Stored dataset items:
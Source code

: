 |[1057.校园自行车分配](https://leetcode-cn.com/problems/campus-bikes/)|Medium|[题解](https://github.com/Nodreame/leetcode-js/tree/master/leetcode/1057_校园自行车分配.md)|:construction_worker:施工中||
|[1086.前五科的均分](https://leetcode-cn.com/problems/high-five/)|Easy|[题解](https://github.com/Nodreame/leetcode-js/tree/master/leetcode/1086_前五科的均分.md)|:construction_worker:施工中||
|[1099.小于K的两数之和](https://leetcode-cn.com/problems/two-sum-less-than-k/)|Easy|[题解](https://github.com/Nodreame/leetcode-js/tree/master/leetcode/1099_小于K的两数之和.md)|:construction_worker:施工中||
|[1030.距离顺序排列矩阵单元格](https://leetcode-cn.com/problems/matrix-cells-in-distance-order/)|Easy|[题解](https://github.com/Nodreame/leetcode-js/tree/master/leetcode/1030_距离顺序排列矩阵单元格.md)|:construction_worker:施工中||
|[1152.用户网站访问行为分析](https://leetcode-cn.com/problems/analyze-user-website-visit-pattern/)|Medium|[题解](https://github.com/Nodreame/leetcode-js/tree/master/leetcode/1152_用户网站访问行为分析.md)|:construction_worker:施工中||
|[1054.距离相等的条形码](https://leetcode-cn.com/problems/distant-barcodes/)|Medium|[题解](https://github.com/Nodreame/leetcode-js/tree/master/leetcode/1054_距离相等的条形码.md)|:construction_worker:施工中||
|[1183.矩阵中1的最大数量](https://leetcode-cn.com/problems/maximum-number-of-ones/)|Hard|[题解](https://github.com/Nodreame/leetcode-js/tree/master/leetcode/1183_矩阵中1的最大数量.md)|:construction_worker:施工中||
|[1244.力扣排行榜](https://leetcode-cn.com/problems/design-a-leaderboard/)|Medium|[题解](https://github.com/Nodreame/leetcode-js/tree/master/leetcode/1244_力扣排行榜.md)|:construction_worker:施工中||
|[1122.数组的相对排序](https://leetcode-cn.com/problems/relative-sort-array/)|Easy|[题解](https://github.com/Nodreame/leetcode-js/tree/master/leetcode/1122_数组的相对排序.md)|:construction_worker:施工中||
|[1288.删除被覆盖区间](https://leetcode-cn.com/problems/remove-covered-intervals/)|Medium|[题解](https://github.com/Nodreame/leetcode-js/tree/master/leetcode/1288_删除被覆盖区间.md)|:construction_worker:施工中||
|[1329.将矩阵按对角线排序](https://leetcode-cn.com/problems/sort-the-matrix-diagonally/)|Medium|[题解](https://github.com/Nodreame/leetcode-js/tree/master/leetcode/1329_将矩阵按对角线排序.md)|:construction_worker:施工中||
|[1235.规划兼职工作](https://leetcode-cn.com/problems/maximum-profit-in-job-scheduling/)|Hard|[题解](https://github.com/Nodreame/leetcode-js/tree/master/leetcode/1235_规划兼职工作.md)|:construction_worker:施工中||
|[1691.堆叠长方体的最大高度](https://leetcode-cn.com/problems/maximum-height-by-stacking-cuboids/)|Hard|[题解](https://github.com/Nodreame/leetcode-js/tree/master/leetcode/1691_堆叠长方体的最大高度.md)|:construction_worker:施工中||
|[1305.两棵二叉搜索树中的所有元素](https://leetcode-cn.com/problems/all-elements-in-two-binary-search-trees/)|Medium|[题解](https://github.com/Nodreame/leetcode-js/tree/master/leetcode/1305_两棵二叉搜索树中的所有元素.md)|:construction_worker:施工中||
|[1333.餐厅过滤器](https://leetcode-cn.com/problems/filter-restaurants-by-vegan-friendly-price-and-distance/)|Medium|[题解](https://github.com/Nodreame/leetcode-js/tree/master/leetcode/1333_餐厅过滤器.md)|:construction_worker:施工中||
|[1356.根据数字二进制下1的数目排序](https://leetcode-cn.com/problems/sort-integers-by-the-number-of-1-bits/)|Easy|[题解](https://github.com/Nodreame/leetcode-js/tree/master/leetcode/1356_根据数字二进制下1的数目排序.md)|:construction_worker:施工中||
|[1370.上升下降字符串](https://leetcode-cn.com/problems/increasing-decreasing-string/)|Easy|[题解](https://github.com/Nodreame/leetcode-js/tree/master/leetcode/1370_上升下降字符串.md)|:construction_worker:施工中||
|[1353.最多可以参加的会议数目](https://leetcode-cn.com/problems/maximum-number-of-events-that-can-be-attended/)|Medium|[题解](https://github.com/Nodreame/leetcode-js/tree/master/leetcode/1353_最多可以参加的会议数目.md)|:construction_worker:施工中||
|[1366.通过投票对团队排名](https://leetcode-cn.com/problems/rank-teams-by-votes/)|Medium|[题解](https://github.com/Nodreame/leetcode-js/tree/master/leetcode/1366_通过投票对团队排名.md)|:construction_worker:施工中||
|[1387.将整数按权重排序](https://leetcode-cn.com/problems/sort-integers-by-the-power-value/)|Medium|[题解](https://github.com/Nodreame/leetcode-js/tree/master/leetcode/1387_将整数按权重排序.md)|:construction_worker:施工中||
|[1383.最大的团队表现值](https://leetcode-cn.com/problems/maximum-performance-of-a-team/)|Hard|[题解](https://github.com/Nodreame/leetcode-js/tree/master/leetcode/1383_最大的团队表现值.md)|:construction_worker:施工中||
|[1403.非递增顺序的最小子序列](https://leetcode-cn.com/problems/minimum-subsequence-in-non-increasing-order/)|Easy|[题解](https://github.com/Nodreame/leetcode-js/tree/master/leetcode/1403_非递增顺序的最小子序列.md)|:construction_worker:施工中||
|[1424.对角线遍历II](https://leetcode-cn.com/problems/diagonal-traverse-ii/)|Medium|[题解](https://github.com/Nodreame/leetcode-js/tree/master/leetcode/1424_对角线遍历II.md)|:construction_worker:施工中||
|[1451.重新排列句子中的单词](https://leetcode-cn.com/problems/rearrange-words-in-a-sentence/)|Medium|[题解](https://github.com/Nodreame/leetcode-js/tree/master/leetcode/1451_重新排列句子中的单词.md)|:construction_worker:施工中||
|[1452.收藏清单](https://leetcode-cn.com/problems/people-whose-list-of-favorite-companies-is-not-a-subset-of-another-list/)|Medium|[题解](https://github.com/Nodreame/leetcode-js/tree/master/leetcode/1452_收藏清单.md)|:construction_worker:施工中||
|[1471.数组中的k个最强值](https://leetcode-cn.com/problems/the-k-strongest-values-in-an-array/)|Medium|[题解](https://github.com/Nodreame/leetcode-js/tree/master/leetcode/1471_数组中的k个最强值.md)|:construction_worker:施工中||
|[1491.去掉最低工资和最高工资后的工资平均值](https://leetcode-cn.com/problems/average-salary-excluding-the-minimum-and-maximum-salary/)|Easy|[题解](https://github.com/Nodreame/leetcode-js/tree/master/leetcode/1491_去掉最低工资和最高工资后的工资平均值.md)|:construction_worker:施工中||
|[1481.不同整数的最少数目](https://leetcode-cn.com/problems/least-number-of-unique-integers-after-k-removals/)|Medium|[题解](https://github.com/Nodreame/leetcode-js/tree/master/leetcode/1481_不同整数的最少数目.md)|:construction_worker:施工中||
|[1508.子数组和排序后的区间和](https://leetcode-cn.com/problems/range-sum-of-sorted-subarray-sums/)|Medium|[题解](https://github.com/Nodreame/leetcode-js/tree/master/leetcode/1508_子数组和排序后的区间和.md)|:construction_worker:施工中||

Instructions to follow:
Filter the records above for lines containing the word "Hard", and copy those lines.

Answer area:
|[1183.矩阵中1的最大数量](https://leetcode-cn.com/problems/maximum-number-of-ones/)|Hard|[题解](https://github.com/Nodreame/leetcode-js/tree/master/leetcode/1183_矩阵中1的最大数量.md)|:construction_worker:施工中||
|[1235.规划兼职工作](https://leetcode-cn.com/problems/maximum-profit-in-job-scheduling/)|Hard|[题解](https://github.com/Nodreame/leetcode-js/tree/master/leetcode/1235_规划兼职工作.md)|:construction_worker:施工中||
|[1691.堆叠长方体的最大高度](https://leetcode-cn.com/problems/maximum-height-by-stacking-cuboids/)|Hard|[题解](https://github.com/Nodreame/leetcode-js/tree/master/leetcode/1691_堆叠长方体的最大高度.md)|:construction_worker:施工中||
|[1383.最大的团队表现值](https://leetcode-cn.com/problems/maximum-performance-of-a-team/)|Hard|[题解](https://github.com/Nodreame/leetcode-js/tree/master/leetcode/1383_最大的团队表现值.md)|:construction_worker:施工中||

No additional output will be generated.